The administration of US President Joe Biden has appealed a British judge's ruling against the extradition of WikiLeaks founder Julian Assange, a Justice Department official said Friday.
The appeal made clear Biden's intention to have Assange stand trial on espionage and hacking-related charges over WikiLeaks' publication of hundreds of thousands of US military and diplomatic documents beginning in 2009.
The Justice Department had until Friday to file an appeal of Judge Vanessa Baraitser's January 4 ruling that Assange suffered mental health problems that would raise the risk of suicide if he were sent to the United States for trial.
"Yes, we filed an appeal and we are continuing to pursue extradition," Justice Department spokesman Marc Raimondi told AFP.
Biden had been pressured by rights groups to drop the case, which raises sensitive transparency and media freedom issues.
After WikiLeaks began publishing US secrets in 2009, the then-administration of president Barack Obama -- in which Biden was vice president -- declined to pursue the case.

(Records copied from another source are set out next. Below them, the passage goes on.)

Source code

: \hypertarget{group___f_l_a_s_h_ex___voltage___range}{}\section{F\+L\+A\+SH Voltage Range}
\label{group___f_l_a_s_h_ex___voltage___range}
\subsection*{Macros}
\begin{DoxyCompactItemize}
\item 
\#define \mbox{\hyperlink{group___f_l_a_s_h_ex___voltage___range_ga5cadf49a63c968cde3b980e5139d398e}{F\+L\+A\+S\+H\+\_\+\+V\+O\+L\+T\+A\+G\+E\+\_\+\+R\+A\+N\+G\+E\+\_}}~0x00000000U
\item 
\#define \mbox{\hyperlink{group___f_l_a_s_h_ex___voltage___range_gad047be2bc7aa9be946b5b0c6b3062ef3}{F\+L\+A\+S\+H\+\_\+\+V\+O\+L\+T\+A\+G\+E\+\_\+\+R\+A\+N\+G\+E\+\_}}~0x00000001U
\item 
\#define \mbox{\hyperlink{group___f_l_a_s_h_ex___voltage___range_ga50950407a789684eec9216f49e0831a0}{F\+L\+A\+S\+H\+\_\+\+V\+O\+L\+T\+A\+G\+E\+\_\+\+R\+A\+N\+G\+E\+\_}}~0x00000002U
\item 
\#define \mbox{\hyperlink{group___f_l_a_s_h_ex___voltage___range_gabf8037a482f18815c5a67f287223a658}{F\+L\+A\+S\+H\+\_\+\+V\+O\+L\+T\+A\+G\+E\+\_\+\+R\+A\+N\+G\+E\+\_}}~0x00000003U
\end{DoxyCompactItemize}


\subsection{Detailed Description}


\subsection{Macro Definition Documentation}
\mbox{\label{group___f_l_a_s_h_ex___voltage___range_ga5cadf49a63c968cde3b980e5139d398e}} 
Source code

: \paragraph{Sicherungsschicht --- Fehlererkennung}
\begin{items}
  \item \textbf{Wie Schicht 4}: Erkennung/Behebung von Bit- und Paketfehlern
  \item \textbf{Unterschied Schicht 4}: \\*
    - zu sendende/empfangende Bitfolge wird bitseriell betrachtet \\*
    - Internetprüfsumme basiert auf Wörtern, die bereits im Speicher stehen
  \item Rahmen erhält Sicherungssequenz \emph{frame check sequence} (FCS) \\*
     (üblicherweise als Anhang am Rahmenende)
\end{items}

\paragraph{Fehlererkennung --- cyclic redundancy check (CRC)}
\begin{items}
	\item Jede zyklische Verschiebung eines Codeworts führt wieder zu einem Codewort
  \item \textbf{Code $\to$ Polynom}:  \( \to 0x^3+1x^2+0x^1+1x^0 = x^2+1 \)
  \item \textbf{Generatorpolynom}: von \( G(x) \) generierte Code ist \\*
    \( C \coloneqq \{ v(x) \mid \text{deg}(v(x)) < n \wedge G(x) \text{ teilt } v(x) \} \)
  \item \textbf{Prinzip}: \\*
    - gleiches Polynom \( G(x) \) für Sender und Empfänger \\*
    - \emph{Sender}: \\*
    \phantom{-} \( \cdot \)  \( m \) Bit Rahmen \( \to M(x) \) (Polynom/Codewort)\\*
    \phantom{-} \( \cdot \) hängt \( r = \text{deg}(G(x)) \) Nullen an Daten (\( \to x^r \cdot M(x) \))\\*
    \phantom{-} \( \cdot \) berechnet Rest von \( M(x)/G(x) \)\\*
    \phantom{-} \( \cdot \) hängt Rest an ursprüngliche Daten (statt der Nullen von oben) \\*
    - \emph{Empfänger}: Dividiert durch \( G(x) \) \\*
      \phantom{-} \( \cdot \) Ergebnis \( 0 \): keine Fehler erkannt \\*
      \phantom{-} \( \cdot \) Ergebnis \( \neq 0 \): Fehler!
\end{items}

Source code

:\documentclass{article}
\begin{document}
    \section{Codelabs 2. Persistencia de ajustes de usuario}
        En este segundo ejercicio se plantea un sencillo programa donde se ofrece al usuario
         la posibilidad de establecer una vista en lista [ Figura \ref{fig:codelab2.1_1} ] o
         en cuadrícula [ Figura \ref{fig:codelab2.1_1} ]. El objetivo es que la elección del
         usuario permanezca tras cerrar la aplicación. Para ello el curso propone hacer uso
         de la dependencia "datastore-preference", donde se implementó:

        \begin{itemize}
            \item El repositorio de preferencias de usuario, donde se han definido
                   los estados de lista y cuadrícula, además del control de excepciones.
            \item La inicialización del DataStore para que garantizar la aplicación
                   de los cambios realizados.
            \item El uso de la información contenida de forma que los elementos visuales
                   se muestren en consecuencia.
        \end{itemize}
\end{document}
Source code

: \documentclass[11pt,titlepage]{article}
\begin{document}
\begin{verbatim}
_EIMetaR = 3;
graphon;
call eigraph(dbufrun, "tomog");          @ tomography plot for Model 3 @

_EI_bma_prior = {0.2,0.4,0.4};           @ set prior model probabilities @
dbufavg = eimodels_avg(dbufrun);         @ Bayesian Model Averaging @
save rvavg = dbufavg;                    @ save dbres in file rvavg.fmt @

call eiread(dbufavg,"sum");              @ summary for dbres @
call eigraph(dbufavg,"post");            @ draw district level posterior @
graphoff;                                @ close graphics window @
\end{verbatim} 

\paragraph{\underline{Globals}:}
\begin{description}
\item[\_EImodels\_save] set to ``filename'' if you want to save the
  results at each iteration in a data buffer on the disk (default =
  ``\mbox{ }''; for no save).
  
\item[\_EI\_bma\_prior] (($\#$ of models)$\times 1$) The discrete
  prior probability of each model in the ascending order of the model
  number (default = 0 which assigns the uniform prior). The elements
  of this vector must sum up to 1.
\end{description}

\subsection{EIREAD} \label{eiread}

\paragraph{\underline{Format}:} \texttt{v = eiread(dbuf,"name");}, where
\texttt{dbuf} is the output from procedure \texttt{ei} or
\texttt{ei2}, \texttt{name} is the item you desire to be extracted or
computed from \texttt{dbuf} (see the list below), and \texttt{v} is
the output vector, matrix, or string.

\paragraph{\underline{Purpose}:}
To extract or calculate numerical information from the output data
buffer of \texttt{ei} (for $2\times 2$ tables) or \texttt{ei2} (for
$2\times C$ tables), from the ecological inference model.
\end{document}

Assange said WikiLeaks was no different than other media constitutionally protected to publish such materials.
Prosecuting him, too, could mean also prosecuting powerful US news organizations for publishing similar material -- legal fights the government would likely lose.
But under president Donald Trump, whose 2016 election was helped by WikiLeaks publishing Russian-stolen materials damaging to his rival Hillary Clinton -- the Justice Department built a national security case against Assange.
In 2019 the native Australian was charged under the US Espionage Act and computer crimes laws with multiple counts of conspiring with and directing others, from 2009 to 2019, to illegally obtain and release US secrets.
In doing so he aided and abetted hacking, illegally exposed confidential US sources to danger and used the information to damage the United States, according to the charges.
If convicted on all counts, Assange, 49, could face a prison sentence of 175 years.
"Julian Assange is no journalist," said Assistant Attorney General John Demers at the time.
Assange has remained under detention by British authorities pending the appeal.
Earlier this week 24 organizations, including Human Rights Watch, Amnesty International USA and Reporters Without Borders, urged Biden to drop the case.
"Journalists at major news publications regularly speak with sources, ask for clarification or more documentation, and receive and publish documents the government considers secret," they said in an open letter.
"In our view, such a precedent in this case could effectively criminalize these common journalistic practices."